Figure S1.

Comparative architecture of Retriever and Retromer assembly and context specific role of VPS29 in accessory protein binding, related to Figures 1 and 2

(A) Comparison between Retriever and Retromer assemblies.

(B) VPS35L PL motif binding to VPS29 mimics association of Retromer accessory proteins, TBC1D5 (5GTU) and ANKRD27 (6TL0), and the Legionella effector RidL (5WYH) to VPS29.

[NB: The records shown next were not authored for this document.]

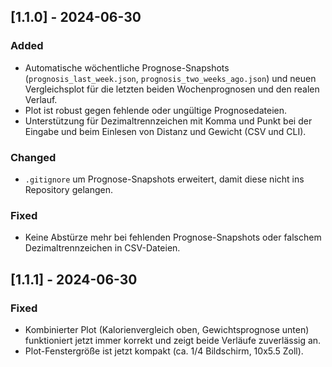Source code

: ## [1.1.0] - 2024-06-30
### Added
- Automatische wöchentliche Prognose-Snapshots (`prognosis_last_week.json`, `prognosis_two_weeks_ago.json`) und neuen Vergleichsplot für die letzten beiden Wochenprognosen und den realen Verlauf.
- Plot ist robust gegen fehlende oder ungültige Prognosedateien.
- Unterstützung für Dezimaltrennzeichen mit Komma und Punkt bei der Eingabe und beim Einlesen von Distanz und Gewicht (CSV und CLI).

### Changed
- `.gitignore` um Prognose-Snapshots erweitert, damit diese nicht ins Repository gelangen.

### Fixed
- Keine Abstürze mehr bei fehlenden Prognose-Snapshots oder falschem Dezimaltrennzeichen in CSV-Dateien.

## [1.1.1] - 2024-06-30
### Fixed
- Kombinierter Plot (Kalorienvergleich oben, Gewichtsprognose unten) funktioniert jetzt immer korrekt und zeigt beide Verläufe zuverlässig an.
- Plot-Fenstergröße ist jetzt kompakt (ca. 1/4 Bildschirm, 10x5.5 Zoll). 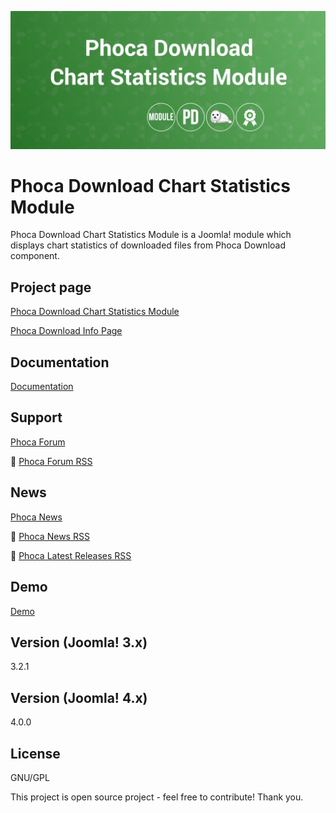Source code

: 



![Phoca Download Chart Statistics Module](https://github.com/PhocaCz/PhocaDownloadChartStatisticsModule/blob/master/mod_phocadownload_chart_statistics.png?raw=true)

# Phoca Download Chart Statistics Module



Phoca Download Chart Statistics Module is a Joomla! module which displays chart statistics of downloaded files from Phoca Download component.



## Project page

[Phoca Download Chart Statistics Module](https://www.phoca.cz/phocadownload-chartstatistics)

[Phoca Download Info Page](https://www.phoca.cz/project/phocadownload-joomla-download)



## Documentation

[Documentation](https://www.phoca.cz/documentation/category/34-phoca-download-chart-statistics-module)





## Support

[Phoca Forum](https://www.phoca.cz/forum)

:bell: [Phoca Forum RSS](https://www.phoca.cz/forum/app.php/feed)



## News

[Phoca News](https://www.phoca.cz/news)

:bell: [Phoca News RSS](https://www.phoca.cz/news?format=feed&type=rss)

:bell: [Phoca Latest Releases RSS](https://www.phoca.cz/download/feed/111?format=feed&type=rss)



## Demo

[Demo](https://www.phoca.cz/download)



## Version (Joomla! 3.x)

3.2.1

## Version (Joomla! 4.x)

4.0.0



## License

GNU/GPL



This project is open source project - feel free to contribute! Thank you.
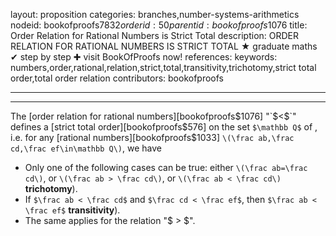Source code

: layout: proposition
categories: branches,number-systems-arithmetics
nodeid: bookofproofs$7832
orderid: 50
parentid: bookofproofs$1076
title: Order Relation for Rational Numbers is Strict Total
description: ORDER RELATION FOR RATIONAL NUMBERS IS STRICT TOTAL &#9733; graduate maths &#10004; step by step &#10010; visit BookOfProofs now!
references: 
keywords: numbers,order,rational,relation,strict,total,transitivity,trichotomy,strict total order,total order relation
contributors: bookofproofs

---


---

The [order relation for rational numbers][bookofproofs$1076] "`$<$`" defines a [strict total order][bookofproofs$576] on the set `$\mathbb Q$` of , i.e. for any [rational numbers][bookofproofs$1033] `\(\frac ab,\frac cd,\frac ef\in\mathbb Q\)`, we have

* Only one of the following cases can be true: either `\(\frac ab=\frac cd\)`,  or `\(\frac ab > \frac cd\)`, or `\(\frac ab < \frac cd\)`  **trichotomy**).
* If `$\frac ab < \frac cd$` and `$\frac cd < \frac ef$`, then `$\frac ab < \frac ef$`  **transitivity**).
* The same applies for the relation "$ > $".
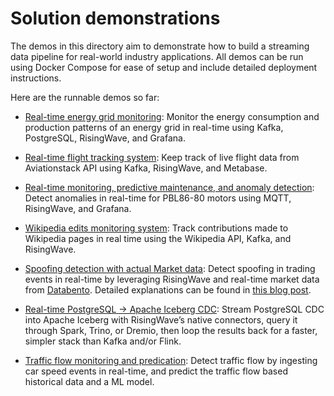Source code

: # Solution demonstrations

The demos in this directory aim to demonstrate how to build a streaming data pipeline for real-world industry applications. All demos can be run using Docker Compose for ease of setup and include detailed deployment instructions.

Here are the runnable demos so far:

* [Real-time energy grid monitoring](/03-solution-demos/energy_grid/readme.md): Monitor the energy consumption and production patterns of an energy grid in real-time using Kafka, PostgreSQL, RisingWave, and Grafana.

* [Real-time flight tracking system](/03-solution-demos/flights_tracking/readme.md): Keep track of live flight data from Aviationstack API using Kafka, RisingWave, and Metabase.

* [Real-time monitoring, predictive maintenance, and anomaly detection](/03-solution-demos/iot_demo/readme.md): Detect anomalies in real-time for PBL86-80 motors using MQTT, RisingWave, and Grafana.

* [Wikipedia edits monitoring system](/03-solution-demos/wikipedia_monitoring/readme.md): Track contributions made to Wikipedia pages in real time using the Wikipedia API, Kafka, and RisingWave.

* [Spoofing detection with actual Market data](/03-solution-demos/spoofing_detection_with_live_market_data/readme.md): Detect spoofing in trading events in real-time by leveraging RisingWave and real-time market data from [Databento](https://databento.com/). Detailed explanations can be found in [this blog post](https://risingwave.com/blog/spoofing-detection-databento-risingwave/).

* [Real-time PostgreSQL → Apache Iceberg CDC](/03-solution-demos/postgres_cdc_iceberg/readme.md): Stream PostgreSQL CDC into Apache Iceberg with RisingWave’s native connectors, query it through Spark, Trino, or Dremio, then loop the results back for a faster, simpler stack than Kafka and/or Flink.

* [Traffic flow monitoring and predication](/03-solution-demos/traffic_prediction): Detect traffic flow by ingesting car speed events in real-time, and predict the traffic flow based historical data and a ML model.

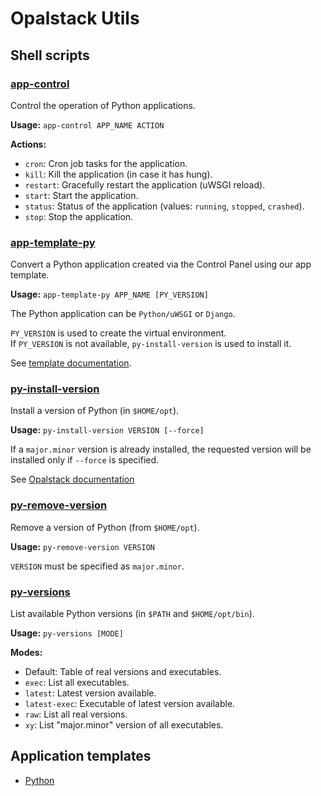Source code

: # Opalstack Utils

## Shell scripts

### [app-control](bin/app-control)

Control the operation of Python applications.

**Usage:** `app-control APP_NAME ACTION`

**Actions:**

- `cron`: Cron job tasks for the application.
- `kill`: Kill the application (in case it has hung).
- `restart`: Gracefully restart the application (uWSGI reload).
- `start`: Start the application.
- `status`: Status of the application (values: `running`, `stopped`, `crashed`).
- `stop`: Stop the application.


### [app-template-py](bin/app-template-py)

Convert a Python application created via the Control Panel using our app template.

**Usage:** `app-template-py APP_NAME [PY_VERSION]`

The Python application can be `Python/uWSGI` or `Django`.

`PY_VERSION` is used to create the virtual environment.  
If `PY_VERSION` is not available, `py-install-version` is used to install it.

See [template documentation](templates/python).


### [py-install-version](bin/py-install-version)

Install a version of Python (in `$HOME/opt`).

**Usage:** `py-install-version VERSION [--force]`

If a `major.minor` version is already installed, the requested version will be installed only if
`--force` is specified.

See [Opalstack documentation](https://community.opalstack.com/d/204-howto-install-a-newer-or-older-version-of-python)


### [py-remove-version](bin/py-remove-version)

Remove a version of Python (from `$HOME/opt`).

**Usage:** `py-remove-version VERSION`

`VERSION` must be specified as `major.minor`.


### [py-versions](bin/py-versions)

List available Python versions (in `$PATH` and `$HOME/opt/bin`).

**Usage:** `py-versions [MODE]`

**Modes:**

- Default: Table of real versions and executables.
- `exec`: List all executables.
- `latest`: Latest version available.
- `latest-exec`: Executable of latest version available.
- `raw`: List all real versions.
- `xy`: List "major.minor" version of all executables.


## Application templates

- [Python](templates/python)
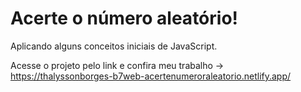 # Acerte o número aleatório!

Aplicando alguns conceitos iniciais de JavaScript.

Acesse o projeto pelo link e confira meu trabalho -> https://thalyssonborges-b7web-acertenumeroraleatorio.netlify.app/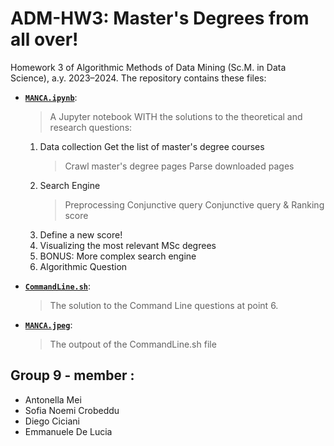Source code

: # ADM-HW3: Master's Degrees from all over!
Homework 3 of Algorithmic Methods of Data Mining (Sc.M. in Data Science), a.y. 2023–2024. 
The repository contains these files:
- [__`MANCA.ipynb`__]( ):
  > A Jupyter notebook WITH the solutions to the theoretical and research questions:

  1. Data collection
      Get the list of master's degree courses
     > Crawl master's degree pages
     > Parse downloaded pages
  2. Search Engine
     > Preprocessing
     > Conjunctive query
     > Conjunctive query & Ranking score
  3. Define a new score!
  4. Visualizing the most relevant MSc degrees
  5. BONUS: More complex search engine
  7. Algorithmic Question 

- [__`CommandLine.sh`__]( ):
  > The solution to the Command Line questions at point 6.

- [__`MANCA.jpeg`__]( ):
  > The outpout of the CommandLine.sh file

## Group 9 - member :
- Antonella Mei 
- Sofia Noemi Crobeddu
- Diego Ciciani
- Emmanuele De Lucia
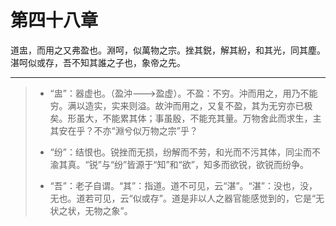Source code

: # 第四十八章

道盅，而用之又弗盈也。淵呵，似萬物之宗。挫其鋭，解其紛，和其光，同其塵。湛呵似或存，吾不知其誰之子也，象帝之先。

---

> + “盅”：器虚也。（盈沖--->盈虚）。不盈：不穷。沖而用之，用乃不能穷。满以造实，实来则溢。故沖而用之，又复不盈，其为无穷亦已极矣。形虽大，不能累其体；事虽殷，不能充其量。万物舍此而求生，主其安在乎？不亦“淵兮似万物之宗”乎？
>
> + “纷”：结恨也。锐挫而无损，纷解而不劳，和光而不污其体，同尘而不渝其真。“锐”与“纷”皆源于“知”和“欲”，知多而欲锐，欲锐而纷争。
>
> + “吾”：老子自谓。“其”：指道。道不可见，云“湛”。“湛”：没也，没，无也。道若可见，云“似或存”。道是非以人之器官能感觉到的，它是“无状之状，无物之象”。

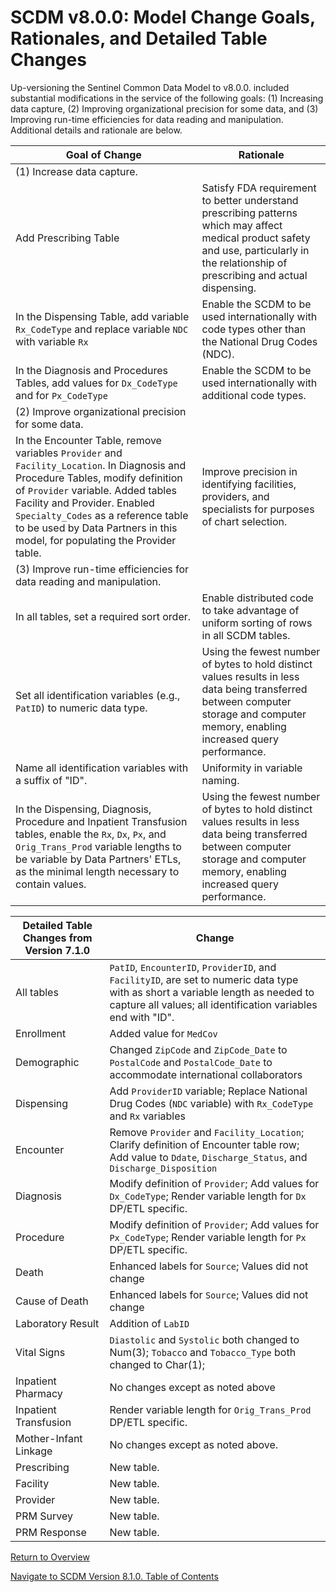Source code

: 

# SCDM v8.0.0: Model Change Goals, Rationales, and Detailed Table Changes

Up-versioning the Sentinel Common Data Model to v8.0.0. included substantial modifications in the service of the following goals: (1) Increasing data capture, (2) Improving organizational precision for some data, and (3) Improving run-time efficiencies for data reading and manipulation.
Additional details and rationale are below.

|Goal of Change|Rationale|
|--------|--------|
|(1) Increase data capture.|
|Add Prescribing Table|Satisfy FDA requirement to better understand prescribing patterns which may affect medical product safety and use, particularly in the relationship of prescribing and actual dispensing.|
|In the Dispensing Table, add variable `Rx_CodeType` and replace variable `NDC` with variable `Rx`|Enable the SCDM to be used internationally with code types other than the National Drug Codes (NDC).|
|In the Diagnosis and Procedures Tables, add values for `Dx_CodeType` and for `Px_CodeType`|Enable the SCDM to be used internationally with additional code types.|
|(2) Improve organizational precision for some data.|
|In the Encounter Table, remove variables `Provider` and `Facility_Location`. In Diagnosis and Procedure Tables, modify definition of `Provider` variable. Added tables Facility and Provider. Enabled `Specialty_Codes` as a reference table to be used by Data Partners in this model, for populating the Provider table.|Improve precision in identifying facilities, providers, and specialists for purposes of chart selection.|
|(3) Improve run-time efficiencies for data reading and manipulation.|
|In all tables, set a required sort order.|Enable distributed code to take advantage of uniform sorting of rows in all SCDM tables.|
|Set all identification variables (e.g., `PatID`) to numeric data type.|Using the fewest number of bytes to hold distinct values results in less data being transferred between computer storage and computer memory, enabling increased query performance.|
|Name all identification variables with a suffix of "ID".|Uniformity in variable naming.|
|In the Dispensing, Diagnosis, Procedure and Inpatient Transfusion tables, enable the `Rx`, `Dx`, `Px`, and `Orig_Trans_Prod` variable lengths to be variable by Data Partners' ETLs, as the minimal length necessary to contain values.|Using the fewest number of bytes to hold distinct values results in less data being transferred between computer storage and computer memory, enabling increased query performance.|


|Detailed Table Changes from Version 7.1.0|Change|
|--------|--------|
|All tables|`PatID`, `EncounterID`, `ProviderID`, and `FacilityID`, are set to numeric data type with as short a variable length as needed to capture all values; all identification variables end with "ID".|
|Enrollment|Added value for `MedCov`|
|Demographic|Changed `ZipCode` and `ZipCode_Date` to `PostalCode` and `PostalCode_Date` to accommodate international collaborators|
|Dispensing|Add `ProviderID` variable; Replace National Drug Codes (`NDC` variable) with `Rx_CodeType` and `Rx` variables|
|Encounter|Remove `Provider` and `Facility_Location`; Clarify definition of Encounter table row; Add value to `Ddate`, `Discharge_Status`, and `Discharge_Disposition`|
|Diagnosis|Modify definition of `Provider`; Add values for `Dx_CodeType`; Render variable length for `Dx` DP/ETL specific.|
|Procedure|Modify definition of `Provider`; Add values for `Px_CodeType`; Render variable length for `Px` DP/ETL specific.|
|Death|Enhanced labels for `Source`; Values did not change|
|Cause of Death|Enhanced labels for `Source`; Values did not change|
|Laboratory Result| Addition of `LabID`|
|Vital Signs|`Diastolic` and `Systolic` both changed to Num(3); `Tobacco` and `Tobacco_Type` both changed to Char(1);
|Inpatient Pharmacy|No changes except as noted above|
|Inpatient Transfusion|Render variable length for `Orig_Trans_Prod` DP/ETL specific.|
|Mother-Infant Linkage|No changes except as noted above.|
|Prescribing|New table.|
|Facility|New table.|
|Provider|New table.|
|PRM Survey|New table.|
|PRM Response|New table.|


[Return to Overview](810_overview.md) 

[Navigate to SCDM Version 8.1.0. Table of Contents](atoc_scdm810.md)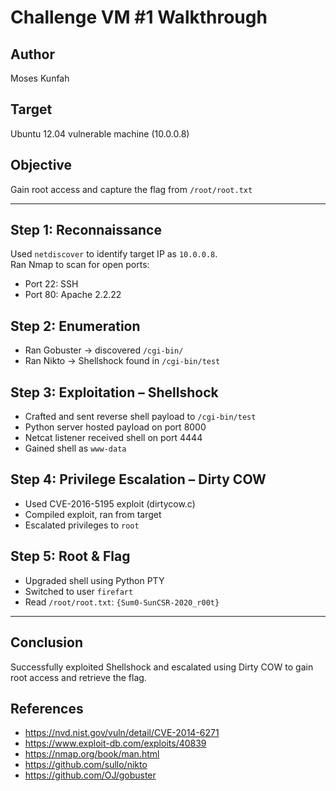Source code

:# Challenge VM #1 Walkthrough

## Author
Moses Kunfah

## Target
Ubuntu 12.04 vulnerable machine (10.0.0.8)

## Objective
Gain root access and capture the flag from `/root/root.txt`

---

## Step 1: Reconnaissance
Used `netdiscover` to identify target IP as `10.0.0.8`.  
Ran Nmap to scan for open ports:
- Port 22: SSH
- Port 80: Apache 2.2.22

## Step 2: Enumeration
- Ran Gobuster → discovered `/cgi-bin/`
- Ran Nikto → Shellshock found in `/cgi-bin/test`

## Step 3: Exploitation – Shellshock
- Crafted and sent reverse shell payload to `/cgi-bin/test`
- Python server hosted payload on port 8000
- Netcat listener received shell on port 4444
- Gained shell as `www-data`

## Step 4: Privilege Escalation – Dirty COW
- Used CVE-2016-5195 exploit (dirtycow.c)
- Compiled exploit, ran from target
- Escalated privileges to `root`

## Step 5: Root & Flag
- Upgraded shell using Python PTY
- Switched to user `firefart`
- Read `/root/root.txt`: `{Sum0-SunCSR-2020_r00t}`

---

## Conclusion
Successfully exploited Shellshock and escalated using Dirty COW to gain root access and retrieve the flag.

## References
- https://nvd.nist.gov/vuln/detail/CVE-2014-6271
- https://www.exploit-db.com/exploits/40839
- https://nmap.org/book/man.html
- https://github.com/sullo/nikto
- https://github.com/OJ/gobuster
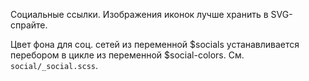 Социальные ссылки. Изображения иконок лучше хранить в SVG-спрайте.

Цвет фона для соц. сетей из переменной $socials устанавливается перебором в цикле из переменной $social-colors. См. `social/_social.scss`.
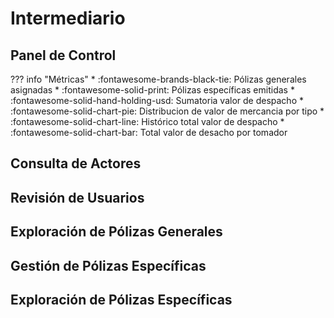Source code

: # Intermediario

## Panel de Control

??? info "Métricas"
    * :fontawesome-brands-black-tie:  Pólizas  generales asignadas
    * :fontawesome-solid-print:  Pólizas específicas emitidas
    * :fontawesome-solid-hand-holding-usd: Sumatoria valor de despacho
    * :fontawesome-solid-chart-pie:  Distribucion de valor de mercancia por tipo
    * :fontawesome-solid-chart-line:  Histórico total valor de despacho
    * :fontawesome-solid-chart-bar:  Total valor de desacho por tomador

## Consulta de Actores

## Revisión de Usuarios

## Exploración de Pólizas Generales

## Gestión de Pólizas Específicas

## Exploración de Pólizas Específicas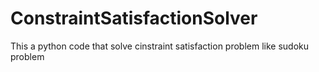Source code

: # ConstraintSatisfactionSolver
This a python code that solve cinstraint satisfaction problem like sudoku problem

(C) Recombinant Strep-tagged VPS26A-Retromer and Strep-tagged VPS26C-Retriever were incubated with recombinant his-tagged TBC1D5 and subjected to Strep-tactin affinity isolation. Coomassie staining and Western analysis reveals robust association with Retromer but limited association with Retriever. Representative of two independent experiments.

(D, E, and H) HEK293T cells were transfected with GFP and (D) GFP-TBC1D5, (E) GFP-VPS35 and GFP-VPS35L, and (H) mCherry-RidL (1–200) or full length (FL) RidL and subjected to GFP- or mCherry-nanotrap. Representative of three independent experiments.

(F) VPS35L KO cells do not have elevated lysosomal RAB7 levels. HeLa WT or HeLa KO cells were imaged by confocal microscopy. Scale bars represent 10 μm. Representative images from 3 independent experiments.

(G) Quantification of Pearson’s coefficients between RAB7 and LAMP1 from (F). For each condition, 30 cells were quantified per 3 independent experiments (90 cells total). Pearson’s coefficients for individual cells are represented by transparent circles, colored according to the independent experiment. Error bars represent the mean, S.D. Mean represented by solid triangles, colored by replicate. Normality of data was checked prior to one-way ANOVA followed by Dunnett test for multiple comparisons. ^∗∗∗∗ = p < 0.0001, ns = not significant.